● **EXERCISE INSTRUCTIONS**:
The answer is the full set of records, given again exactly and without images.

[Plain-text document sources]
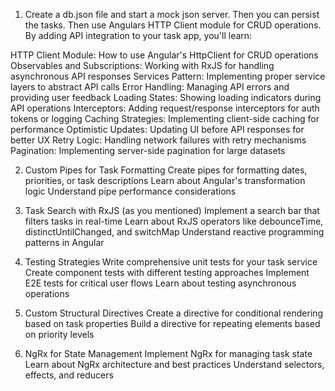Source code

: 1. Create a db.json file and start a mock json server.
   Then you can persist the tasks.
   Then use Angulars HTTP Client module for CRUD operations.
   By adding API integration to your task app, you'll learn:

HTTP Client Module: How to use Angular's HttpClient for CRUD operations
Observables and Subscriptions: Working with RxJS for handling asynchronous API responses
Services Pattern: Implementing proper service layers to abstract API calls
Error Handling: Managing API errors and providing user feedback
Loading States: Showing loading indicators during API operations
Interceptors: Adding request/response interceptors for auth tokens or logging
Caching Strategies: Implementing client-side caching for performance
Optimistic Updates: Updating UI before API responses for better UX
Retry Logic: Handling network failures with retry mechanisms
Pagination: Implementing server-side pagination for large datasets


2. Custom Pipes for Task Formatting
Create pipes for formatting dates, priorities, or task descriptions
Learn about Angular's transformation logic
Understand pipe performance considerations

3. Task Search with RxJS (as you mentioned)
Implement a search bar that filters tasks in real-time
Learn about RxJS operators like debounceTime, distinctUntilChanged, and switchMap
Understand reactive programming patterns in Angular


4. Testing Strategies
Write comprehensive unit tests for your task service
Create component tests with different testing approaches
Implement E2E tests for critical user flows
Learn about testing asynchronous operations


5. Custom Structural Directives
Create a directive for conditional rendering based on task properties
Build a directive for repeating elements based on priority levels

6. NgRx for State Management
Implement NgRx for managing task state
Learn about NgRx architecture and best practices
Understand selectors, effects, and reducers

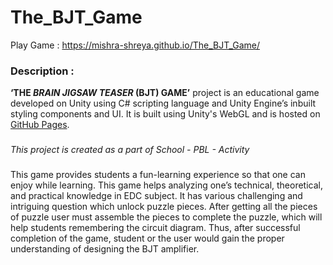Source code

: # The_BJT_Game
 
Play Game : https://mishra-shreya.github.io/The_BJT_Game/


### Description :
**‘THE _BRAIN JIGSAW TEASER_ (BJT) GAME’**  project is an educational game developed on Unity using C# scripting language and Unity Engine’s inbuilt styling components and UI. It is built using Unity's WebGL and is hosted on [GitHub Pages](https://mishra-shreya.github.io/The_BJT_Game/).
###
_This project is created as a part of School - PBL - Activity_
###
This game provides students a fun-learning experience so that one can enjoy while learning. This game helps analyzing one’s technical, theoretical, and practical knowledge in EDC subject. It has various challenging and intriguing question which unlock puzzle pieces. After getting all the pieces of puzzle user must assemble the pieces to complete the puzzle, which will help students remembering the circuit diagram. Thus, after successful completion of the game, student or the user would gain the proper understanding of designing the BJT amplifier.

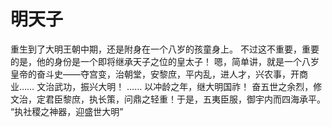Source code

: # 明天子

重生到了大明王朝中期，还是附身在一个八岁的孩童身上。
不过这不重要，重要的是，他的身份是一个即将继承天子之位的皇太子！
嗯，简单讲，就是一个八岁皇帝的奋斗史——夺宫变，治朝堂，安黎庶，平内乱，进人才，兴农事，开商业……
文治武功，振兴大明！
……
以冲龄之年，继大明国祚！
奋五世之余烈，修文治，定君臣黎庶，执长策，问鼎之轻重！于是，五夷臣服，御宇内而四海承平。
“执社稷之神器，迎盛世大明”
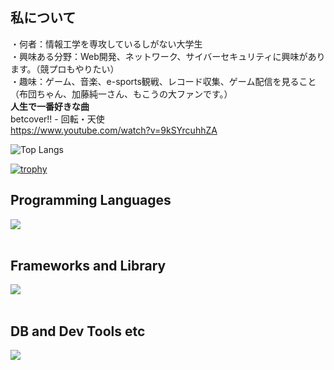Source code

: ## 私について
・何者：情報工学を専攻しているしがない大学生  
・興味ある分野：Web開発、ネットワーク、サイバーセキュリティに興味があります。（競プロもやりたい）  
・趣味：ゲーム、音楽、e-sports観戦、レコード収集、ゲーム配信を見ること（布団ちゃん、加藤純一さん、もこうの大ファンです。）  
**人生で一番好きな曲**  
betcover!! - 回転・天使  
https://www.youtube.com/watch?v=9kSYrcuhhZA  

  
  
![Top Langs](https://github-readme-stats.vercel.app/api/top-langs/?username=EtoEto32&layout=compact&langs_count=8)

[![trophy](https://github-profile-trophy.vercel.app/?username=EtoEto32)](https://github.com/ryo-ma/github-profile-trophy)
## Programming Languages

<img src="https://skillicons.dev/icons?i=html,css,js,typescript,python,c" /> <br /><br />

## Frameworks and Library

<img src="https://skillicons.dev/icons?i=vue,django" /> <br /><br />

## DB and Dev Tools etc

<img src="https://skillicons.dev/icons?i=mysql,postgresql,git,github,vscode,linux,notion,aws" /> <br /><br />
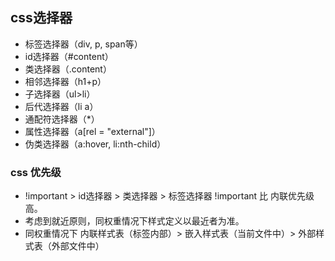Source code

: ## css选择器
- 标签选择器（div, p, span等）
- id选择器（#content）
- 类选择器（.content）
- 相邻选择器（h1+p）
- 子选择器（ul>li）
- 后代选择器（li a）
- 通配符选择器（*）
- 属性选择器（a[rel = "external"]）
- 伪类选择器（a:hover, li:nth-child）
### css 优先级
- !important > id选择器 > 类选择器 > 标签选择器   !important 比 内联优先级高。
- 考虑到就近原则，同权重情况下样式定义以最近者为准。
- 同权重情况下 内联样式表（标签内部）> 嵌入样式表（当前文件中）> 外部样式表（外部文件中）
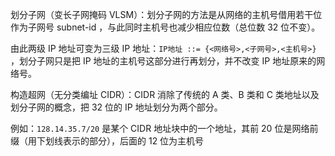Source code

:  划分子网（变长子网掩码 VLSM）：划分子网的方法是从网络的主机号借用若干位作为子网号 subnet-id ，与此同时主机号也减少相应位数（总位数 32 位不变）。

由此两级 IP 地址可变为三级 IP 地址：`IP地址 ::= {<网络号>,<子网号>,<主机号>}` ，划分子网只是把 IP 地址的主机号这部分进行再划分，并不改变 IP 地址原来的网络号。



构造超网（无分类编址 CIDR）：CIDR 消除了传统的 A 类、B 类和 C 类地址以及划分子网的概念，把 32 位的 IP 地址划分为两个部分。

例如：`128.14.35.7/20` 是某个 CIDR 地址块中的一个地址，其前 20 位是网络前缀（用下划线表示的部分），后面的 12 位为主机号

● **RESPONSE TO THE EXERCISE**:
Source code

: 1. Create a db.json file and start a mock json server.
   Then you can persist the tasks.
   Then use Angulars HTTP Client module for CRUD operations.
   By adding API integration to your task app, you'll learn:

HTTP Client Module: How to use Angular's HttpClient for CRUD operations
Observables and Subscriptions: Working with RxJS for handling asynchronous API responses
Services Pattern: Implementing proper service layers to abstract API calls
Error Handling: Managing API errors and providing user feedback
Loading States: Showing loading indicators during API operations
Interceptors: Adding request/response interceptors for auth tokens or logging
Caching Strategies: Implementing client-side caching for performance
Optimistic Updates: Updating UI before API responses for better UX
Retry Logic: Handling network failures with retry mechanisms
Pagination: Implementing server-side pagination for large datasets


2. Custom Pipes for Task Formatting
Create pipes for formatting dates, priorities, or task descriptions
Learn about Angular's transformation logic
Understand pipe performance considerations

3. Task Search with RxJS (as you mentioned)
Implement a search bar that filters tasks in real-time
Learn about RxJS operators like debounceTime, distinctUntilChanged, and switchMap
Understand reactive programming patterns in Angular


4. Testing Strategies
Write comprehensive unit tests for your task service
Create component tests with different testing approaches
Implement E2E tests for critical user flows
Learn about testing asynchronous operations


5. Custom Structural Directives
Create a directive for conditional rendering based on task properties
Build a directive for repeating elements based on priority levels

6. NgRx for State Management
Implement NgRx for managing task state
Learn about NgRx architecture and best practices
Understand selectors, effects, and reducers

Source code

: # The_BJT_Game
 
Play Game : https://mishra-shreya.github.io/The_BJT_Game/


### Description :
**‘THE _BRAIN JIGSAW TEASER_ (BJT) GAME’**  project is an educational game developed on Unity using C# scripting language and Unity Engine’s inbuilt styling components and UI. It is built using Unity's WebGL and is hosted on [GitHub Pages](https://mishra-shreya.github.io/The_BJT_Game/).
###
_This project is created as a part of School - PBL - Activity_
###
This game provides students a fun-learning experience so that one can enjoy while learning. This game helps analyzing one’s technical, theoretical, and practical knowledge in EDC subject. It has various challenging and intriguing question which unlock puzzle pieces. After getting all the pieces of puzzle user must assemble the pieces to complete the puzzle, which will help students remembering the circuit diagram. Thus, after successful completion of the game, student or the user would gain the proper understanding of designing the BJT amplifier.

Source code

: # 明天子

重生到了大明王朝中期，还是附身在一个八岁的孩童身上。
不过这不重要，重要的是，他的身份是一个即将继承天子之位的皇太子！
嗯，简单讲，就是一个八岁皇帝的奋斗史——夺宫变，治朝堂，安黎庶，平内乱，进人才，兴农事，开商业……
文治武功，振兴大明！
……
以冲龄之年，继大明国祚！
奋五世之余烈，修文治，定君臣黎庶，执长策，问鼎之轻重！于是，五夷臣服，御宇内而四海承平。
“执社稷之神器，迎盛世大明”
Source code

: ## 私について
・何者：情報工学を専攻しているしがない大学生  
・興味ある分野：Web開発、ネットワーク、サイバーセキュリティに興味があります。（競プロもやりたい）  
・趣味：ゲーム、音楽、e-sports観戦、レコード収集、ゲーム配信を見ること（布団ちゃん、加藤純一さん、もこうの大ファンです。）  
**人生で一番好きな曲**  
betcover!! - 回転・天使  
https://www.youtube.com/watch?v=9kSYrcuhhZA  

  
  
![Top Langs](https://github-readme-stats.vercel.app/api/top-langs/?username=EtoEto32&layout=compact&langs_count=8)

[![trophy](https://github-profile-trophy.vercel.app/?username=EtoEto32)](https://github.com/ryo-ma/github-profile-trophy)
## Programming Languages

<img src="https://skillicons.dev/icons?i=html,css,js,typescript,python,c" /> <br /><br />

## Frameworks and Library

<img src="https://skillicons.dev/icons?i=vue,django" /> <br /><br />

## DB and Dev Tools etc

<img src="https://skillicons.dev/icons?i=mysql,postgresql,git,github,vscode,linux,notion,aws" /> <br /><br />
Source code

: ## css选择器
- 标签选择器（div, p, span等）
- id选择器（#content）
- 类选择器（.content）
- 相邻选择器（h1+p）
- 子选择器（ul>li）
- 后代选择器（li a）
- 通配符选择器（*）
- 属性选择器（a[rel = "external"]）
- 伪类选择器（a:hover, li:nth-child）
### css 优先级
- !important > id选择器 > 类选择器 > 标签选择器   !important 比 内联优先级高。
- 考虑到就近原则，同权重情况下样式定义以最近者为准。
- 同权重情况下 内联样式表（标签内部）> 嵌入样式表（当前文件中）> 外部样式表（外部文件中）
Source code

:  划分子网（变长子网掩码 VLSM）：划分子网的方法是从网络的主机号借用若干位作为子网号 subnet-id ，与此同时主机号也减少相应位数（总位数 32 位不变）。

由此两级 IP 地址可变为三级 IP 地址：`IP地址 ::= {<网络号>,<子网号>,<主机号>}` ，划分子网只是把 IP 地址的主机号这部分进行再划分，并不改变 IP 地址原来的网络号。



构造超网（无分类编址 CIDR）：CIDR 消除了传统的 A 类、B 类和 C 类地址以及划分子网的概念，把 32 位的 IP 地址划分为两个部分。

例如：`128.14.35.7/20` 是某个 CIDR 地址块中的一个地址，其前 20 位是网络前缀（用下划线表示的部分），后面的 12 位为主机号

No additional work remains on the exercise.